I like presenting. I have a not-so-secret yearning for a job on the Shopping Channel too. Over the last year, I’ve had the pleasure of delivering several Social Media 101 workshops to a number of groups and organizations. Because I believe very strongly in what some might call the strategic tenets of the medium (and if you’re wondering what these tenets are, I’d suggest reading the inimitable Tamar Weinberg’s recent post here), I also believe in creating a similar authenticity in presentations about social media. SpaceRace specializes in helping people, companies, and organizations develop a digital strategy. Every person, company, and organization is different. Every presentation requires a close examination of the particular goals that can be achieved through a social media strategy and tactics. But the presentation itself should hold true to the ideas housed within. Walking the talk (in my best New York accent).

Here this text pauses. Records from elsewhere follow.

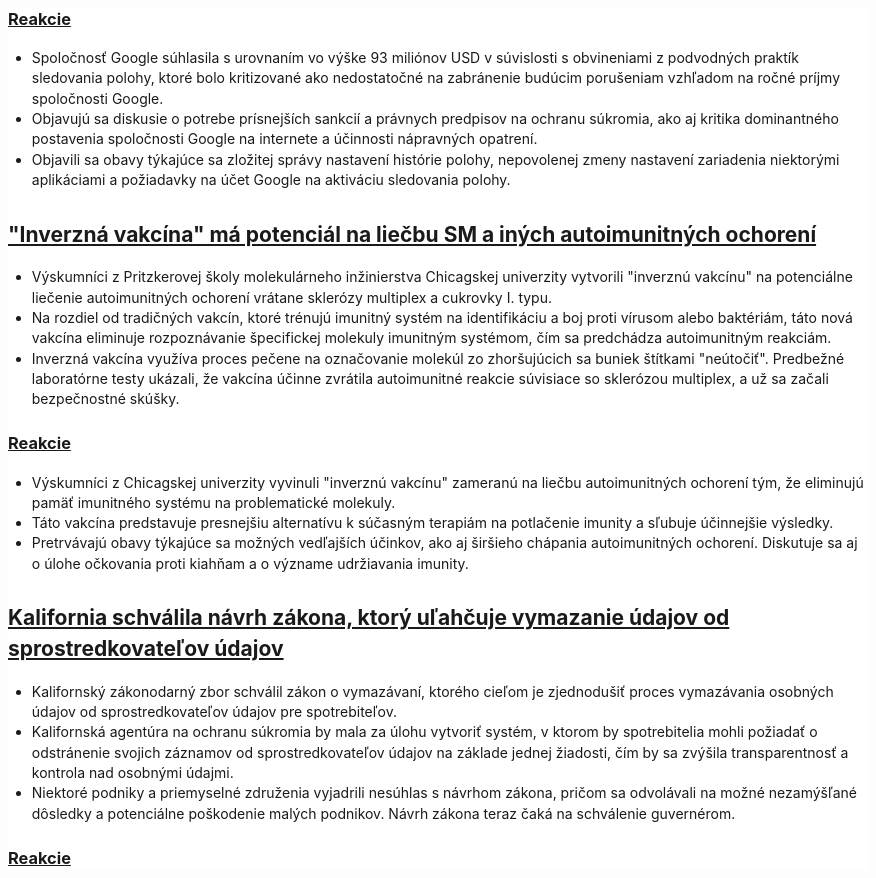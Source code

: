 ### [Reakcie](https://news.ycombinator.com/item?id=37523992)

- Spoločnosť Google súhlasila s urovnaním vo výške 93 miliónov USD v súvislosti s obvineniami z podvodných praktík sledovania polohy, ktoré bolo kritizované ako nedostatočné na zabránenie budúcim porušeniam vzhľadom na ročné príjmy spoločnosti Google.
- Objavujú sa diskusie o potrebe prísnejších sankcií a právnych predpisov na ochranu súkromia, ako aj kritika dominantného postavenia spoločnosti Google na internete a účinnosti nápravných opatrení.
- Objavili sa obavy týkajúce sa zložitej správy nastavení histórie polohy, nepovolenej zmeny nastavení zariadenia niektorými aplikáciami a požiadavky na účet Google na aktiváciu sledovania polohy.

## ["Inverzná vakcína" má potenciál na liečbu SM a iných autoimunitných ochorení](https://pme.uchicago.edu/news/inverse-vaccine-shows-potential-treat-multiple-sclerosis-and-other-autoimmune-diseases)

- Výskumníci z Pritzkerovej školy molekulárneho inžinierstva Chicagskej univerzity vytvorili "inverznú vakcínu" na potenciálne liečenie autoimunitných ochorení vrátane sklerózy multiplex a cukrovky I. typu.
- Na rozdiel od tradičných vakcín, ktoré trénujú imunitný systém na identifikáciu a boj proti vírusom alebo baktériám, táto nová vakcína eliminuje rozpoznávanie špecifickej molekuly imunitným systémom, čím sa predchádza autoimunitným reakciám.
- Inverzná vakcína využíva proces pečene na označovanie molekúl zo zhoršujúcich sa buniek štítkami "neútočiť". Predbežné laboratórne testy ukázali, že vakcína účinne zvrátila autoimunitné reakcie súvisiace so sklerózou multiplex, a už sa začali bezpečnostné skúšky.

### [Reakcie](https://news.ycombinator.com/item?id=37528816)

- Výskumníci z Chicagskej univerzity vyvinuli "inverznú vakcínu" zameranú na liečbu autoimunitných ochorení tým, že eliminujú pamäť imunitného systému na problematické molekuly.
- Táto vakcína predstavuje presnejšiu alternatívu k súčasným terapiám na potlačenie imunity a sľubuje účinnejšie výsledky.
- Pretrvávajú obavy týkajúce sa možných vedľajších účinkov, ako aj širšieho chápania autoimunitných ochorení. Diskutuje sa aj o úlohe očkovania proti kiahňam a o význame udržiavania imunity.

## [Kalifornia schválila návrh zákona, ktorý uľahčuje vymazanie údajov od sprostredkovateľov údajov](https://www.latimes.com/politics/story/2023-09-14/california-bill-delete-online-personal-data)

- Kalifornský zákonodarný zbor schválil zákon o vymazávaní, ktorého cieľom je zjednodušiť proces vymazávania osobných údajov od sprostredkovateľov údajov pre spotrebiteľov.
- Kalifornská agentúra na ochranu súkromia by mala za úlohu vytvoriť systém, v ktorom by spotrebitelia mohli požiadať o odstránenie svojich záznamov od sprostredkovateľov údajov na základe jednej žiadosti, čím by sa zvýšila transparentnosť a kontrola nad osobnými údajmi.
- Niektoré podniky a priemyselné združenia vyjadrili nesúhlas s návrhom zákona, pričom sa odvolávali na možné nezamýšľané dôsledky a potenciálne poškodenie malých podnikov. Návrh zákona teraz čaká na schválenie guvernérom.

### [Reakcie](https://news.ycombinator.com/item?id=37524158)

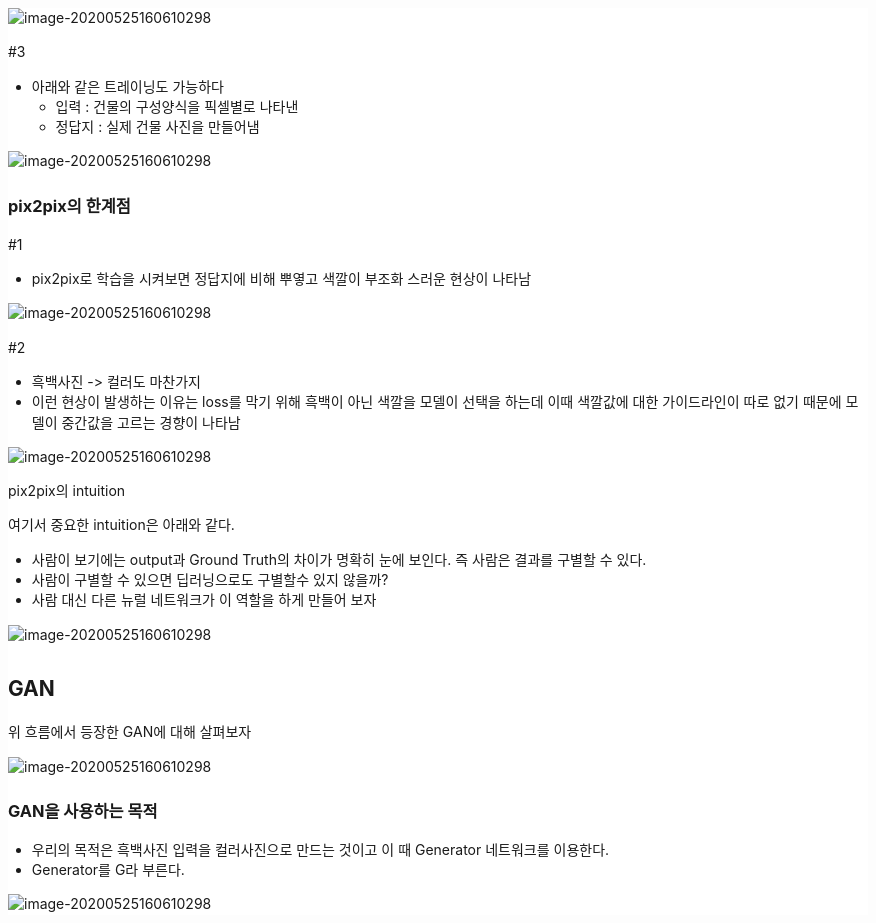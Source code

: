 ![image-20200525160610298](http://www.kwangsiklee.com/wp-content/uploads/direct/ai/border/cycle1250.jpg)



#3

* 아래와 같은 트레이닝도 가능하다
  * 입력 : 건물의 구성양식을 픽셀별로 나타낸
  * 정답지 : 실제 건물 사진을 만들어냄

![image-20200525160610298](http://www.kwangsiklee.com/wp-content/uploads/direct/ai/border/cycle1100.jpg)

### pix2pix의 한계점 

#1

* pix2pix로 학습을 시켜보면 정답지에 비해 뿌옇고 색깔이 부조화 스러운 현상이 나타남

![image-20200525160610298](http://www.kwangsiklee.com/wp-content/uploads/direct/ai/border/cycle1300.jpg)

#2

* 흑백사진 -> 컬러도 마찬가지
* 이런 현상이 발생하는 이유는 loss를 막기 위해 흑백이 아닌 색깔을 모델이 선택을 하는데 이때 색깔값에 대한 가이드라인이 따로 없기 때문에 모델이 중간값을 고르는 경향이 나타남

![image-20200525160610298](http://www.kwangsiklee.com/wp-content/uploads/direct/ai/border/cycle1400.jpg)

pix2pix의 intuition

여기서 중요한 intuition은 아래와 같다.

* 사람이 보기에는 output과 Ground Truth의 차이가 명확히 눈에 보인다. 즉 사람은 결과를 구별할 수 있다.
* 사람이 구별할 수 있으면 딥러닝으로도 구별할수 있지 않을까?
* 사람 대신 다른 뉴럴 네트워크가 이 역할을 하게 만들어 보자

![image-20200525160610298](http://www.kwangsiklee.com/wp-content/uploads/direct/ai/border/cycle1500.jpg)



## GAN

위 흐름에서 등장한 GAN에 대해 살펴보자

![image-20200525160610298](http://www.kwangsiklee.com/wp-content/uploads/direct/ai/border/cycle1600.jpg)



### GAN을 사용하는 목적

* 우리의 목적은 흑백사진 입력을 컬러사진으로 만드는 것이고 이 때 Generator 네트워크를 이용한다.
* Generator를 G라 부른다.

![image-20200525160610298](http://www.kwangsiklee.com/wp-content/uploads/direct/ai/border/cycle1900.jpg)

Tonight I’m working on a presentation for a large non-profit organization, and I’m thinking about how I’d like to position our time together as a conversation rather than a one-way delivery of stats, facts, and anecdotes. They are expecting me to stand at the front and deliver slides (and perhaps a few one-liners), but I’m going to create an experience for them that will illustrate that I’m there to listen as much as I am to share what I know. Here are my new rules:
1. I’m going to make it user-centric and personal. Do the research. What do I know about my audience? Their audience? Are they new media newbies? What is their existing decision making structure? What might their resources allow them to explore?
2. I’m going to make it interactive. Social media is “tactile”. It’s about actions and response. It’s about giving, and then responding. If we talk about Twitter, we need to tweet. I can help facilitate by creating a hashtag in advance, and invite my network to welcome and contribute.
3. I’m going to make it accessible through a number of entry points. On the day, it might be Prezi, or it might be Keynote. But it will be holdable in one’s hands, should someone want to use a pen and make notes. It will be accessible through their website, and other channels. Scribd. Slideshare. Maybe a podcast.
4. I’m going to make it fun. I’m going to wear a lampshade on my head. Wait…no! I’m going to wear my Snuggie!
5. I’m going to be myself. I won’t misrepresent my experience, my knowledge, and my current state of learning. Aren’t we always learning? Don’t we learn by listening?
6. I’m going to tell the truth. I’m going to provide case studies that relate. Warts, corns, and all. I’m not going to talk about the pot of gold, but rather how slippery the rainbow is.
7. I’m going to make it sustainable. I’m going to encourage and enable my audience to continue the conversation, with me and with each other. I might build a wiki, open up comments wherever it is housed, or plan follow ups and check ins. I’ll give my personal email address, phone number, and all the places within the social media space that I can be found and contacted.
I hope it goes well. I’m really looking forward to working with this group, because they’re out to make the world a better place for their clients. They deserve the best.